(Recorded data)
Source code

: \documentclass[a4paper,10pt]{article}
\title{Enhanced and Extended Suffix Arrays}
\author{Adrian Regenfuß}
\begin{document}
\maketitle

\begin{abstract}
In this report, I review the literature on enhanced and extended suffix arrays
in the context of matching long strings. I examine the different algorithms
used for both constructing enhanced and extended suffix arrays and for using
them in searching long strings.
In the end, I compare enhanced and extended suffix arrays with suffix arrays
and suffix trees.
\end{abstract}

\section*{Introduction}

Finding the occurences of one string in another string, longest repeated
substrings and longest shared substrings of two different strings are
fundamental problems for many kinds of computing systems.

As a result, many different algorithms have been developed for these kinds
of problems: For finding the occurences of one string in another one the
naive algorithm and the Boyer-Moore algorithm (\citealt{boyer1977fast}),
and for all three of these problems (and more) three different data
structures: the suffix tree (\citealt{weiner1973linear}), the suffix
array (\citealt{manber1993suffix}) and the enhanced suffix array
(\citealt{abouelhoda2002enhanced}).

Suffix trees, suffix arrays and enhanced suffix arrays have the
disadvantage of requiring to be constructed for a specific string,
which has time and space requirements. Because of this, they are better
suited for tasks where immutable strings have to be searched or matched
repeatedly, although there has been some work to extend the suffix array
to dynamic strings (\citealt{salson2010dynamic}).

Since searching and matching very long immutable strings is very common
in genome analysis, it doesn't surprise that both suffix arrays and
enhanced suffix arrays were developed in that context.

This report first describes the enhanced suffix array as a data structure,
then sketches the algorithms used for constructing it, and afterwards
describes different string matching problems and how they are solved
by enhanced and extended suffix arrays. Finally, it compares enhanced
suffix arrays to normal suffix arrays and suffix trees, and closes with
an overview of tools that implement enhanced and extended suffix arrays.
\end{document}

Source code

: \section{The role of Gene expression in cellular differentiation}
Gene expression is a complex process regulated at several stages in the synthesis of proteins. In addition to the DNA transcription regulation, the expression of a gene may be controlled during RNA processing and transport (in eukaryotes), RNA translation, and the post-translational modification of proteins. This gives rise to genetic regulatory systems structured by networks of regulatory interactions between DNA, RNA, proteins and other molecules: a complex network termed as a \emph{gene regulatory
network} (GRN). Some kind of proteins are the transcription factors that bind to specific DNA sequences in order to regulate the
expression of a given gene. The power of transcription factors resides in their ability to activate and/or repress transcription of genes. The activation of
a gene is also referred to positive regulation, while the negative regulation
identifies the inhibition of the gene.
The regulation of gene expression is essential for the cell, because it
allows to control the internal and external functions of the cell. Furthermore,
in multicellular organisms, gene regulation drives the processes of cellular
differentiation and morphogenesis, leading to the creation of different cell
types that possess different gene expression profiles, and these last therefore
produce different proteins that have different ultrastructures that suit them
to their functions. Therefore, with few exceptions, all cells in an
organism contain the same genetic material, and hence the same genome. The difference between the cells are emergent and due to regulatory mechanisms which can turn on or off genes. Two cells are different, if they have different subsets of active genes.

Your task:
The answer should be the exact lines running from the line containing "differentiation and morphogenesis, leading" to the last line of the entries, with nothing else.

Problem solution:
differentiation and morphogenesis, leading to the creation of different cell
types that possess different gene expression profiles, and these last therefore
produce different proteins that have different ultrastructures that suit them
to their functions. Therefore, with few exceptions, all cells in an
organism contain the same genetic material, and hence the same genome. The difference between the cells are emergent and due to regulatory mechanisms which can turn on or off genes. Two cells are different, if they have different subsets of active genes.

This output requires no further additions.